She Will Make A GREAT Parent
This is not my story, but it’s too
delicious not to tell. Pun intended.
Maddie’s friend Elise has historically disliked chocolate, to
the point that Elise’s friends will often choose a vanilla
cake for a birthday party so “Elise will want some
too.” This is not anything the girl has done to force her way
– it’s simply a measure of how much her friends like
her.
So when Elise asked for a chocolate bunny for Easter for the first
time, to call it huge would be an understatement. Both parents
checked in – yes, she really meant it. Rite of passage, or a
genuine taste change? Who could tell, and who cared. The bunny was
coming, and the subject of much discussion. Elise made it clear
that the bunny was hers – and ONLY hers – and she would
savor it slowly in her own time whilst it remained off-limits to
the rest of the household.
Elise did indeed take her time with the
bunny, apparently nibbling from the bottom up, and the thing
disappeared with almost agonizing slowness. One day about a week
ago, Elise’s mother Mary noticed that the bunny seemed, well,
shorter than it had been the last time Elise had nibbled on it.

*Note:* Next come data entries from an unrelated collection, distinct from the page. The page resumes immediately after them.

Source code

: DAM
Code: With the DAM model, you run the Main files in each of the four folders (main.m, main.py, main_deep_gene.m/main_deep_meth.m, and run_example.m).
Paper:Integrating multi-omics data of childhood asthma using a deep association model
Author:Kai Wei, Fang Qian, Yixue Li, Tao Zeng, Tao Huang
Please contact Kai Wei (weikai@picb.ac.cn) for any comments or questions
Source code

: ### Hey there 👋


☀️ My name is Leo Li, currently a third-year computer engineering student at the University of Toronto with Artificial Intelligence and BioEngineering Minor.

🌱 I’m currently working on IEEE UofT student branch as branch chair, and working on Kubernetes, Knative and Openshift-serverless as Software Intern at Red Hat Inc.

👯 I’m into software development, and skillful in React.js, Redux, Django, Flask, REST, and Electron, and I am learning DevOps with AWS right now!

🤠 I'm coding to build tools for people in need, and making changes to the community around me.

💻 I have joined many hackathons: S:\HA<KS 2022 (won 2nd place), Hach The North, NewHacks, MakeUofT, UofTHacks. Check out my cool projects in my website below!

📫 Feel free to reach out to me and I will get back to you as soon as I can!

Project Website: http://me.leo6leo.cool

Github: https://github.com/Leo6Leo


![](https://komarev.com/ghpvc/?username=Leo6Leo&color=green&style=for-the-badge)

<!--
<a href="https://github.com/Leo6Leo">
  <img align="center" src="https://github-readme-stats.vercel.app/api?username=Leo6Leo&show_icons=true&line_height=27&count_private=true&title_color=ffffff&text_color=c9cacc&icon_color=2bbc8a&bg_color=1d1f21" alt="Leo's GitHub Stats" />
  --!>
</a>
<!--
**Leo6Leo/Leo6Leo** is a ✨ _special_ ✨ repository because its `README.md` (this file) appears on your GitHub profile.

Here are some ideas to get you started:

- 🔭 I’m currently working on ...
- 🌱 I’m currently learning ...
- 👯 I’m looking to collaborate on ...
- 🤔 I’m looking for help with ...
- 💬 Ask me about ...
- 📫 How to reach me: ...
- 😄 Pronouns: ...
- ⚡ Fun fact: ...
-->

When Mary confronted the dad, TJ, he admitted that he had indeed
had a little snack off of Peter Rabbit but said, “Elise will
never notice. Trust me.”
Famous last words.
A few nights later, Elise was walking past The Bunny when she did a
double take. “Are you kidding me?” she asked as she
slowly turned back to it. “Are you KIDDING me?” she
shrieked after getting a good look. She turned towards the room,
her eyes scanning relentlessly until they came to rest on a
squirming TJ. “Daddy, did you eat part of MY BUNNY?”
To his credit, at least the man didn’t lie.
“Well, yes, baby, I did, but just a tiny bit. I’m
sorry,” he said humbly.
Elise stared at him in disbelief. “A TINY bit?” she
said. “There’s, like, a FIFTH of it gone!”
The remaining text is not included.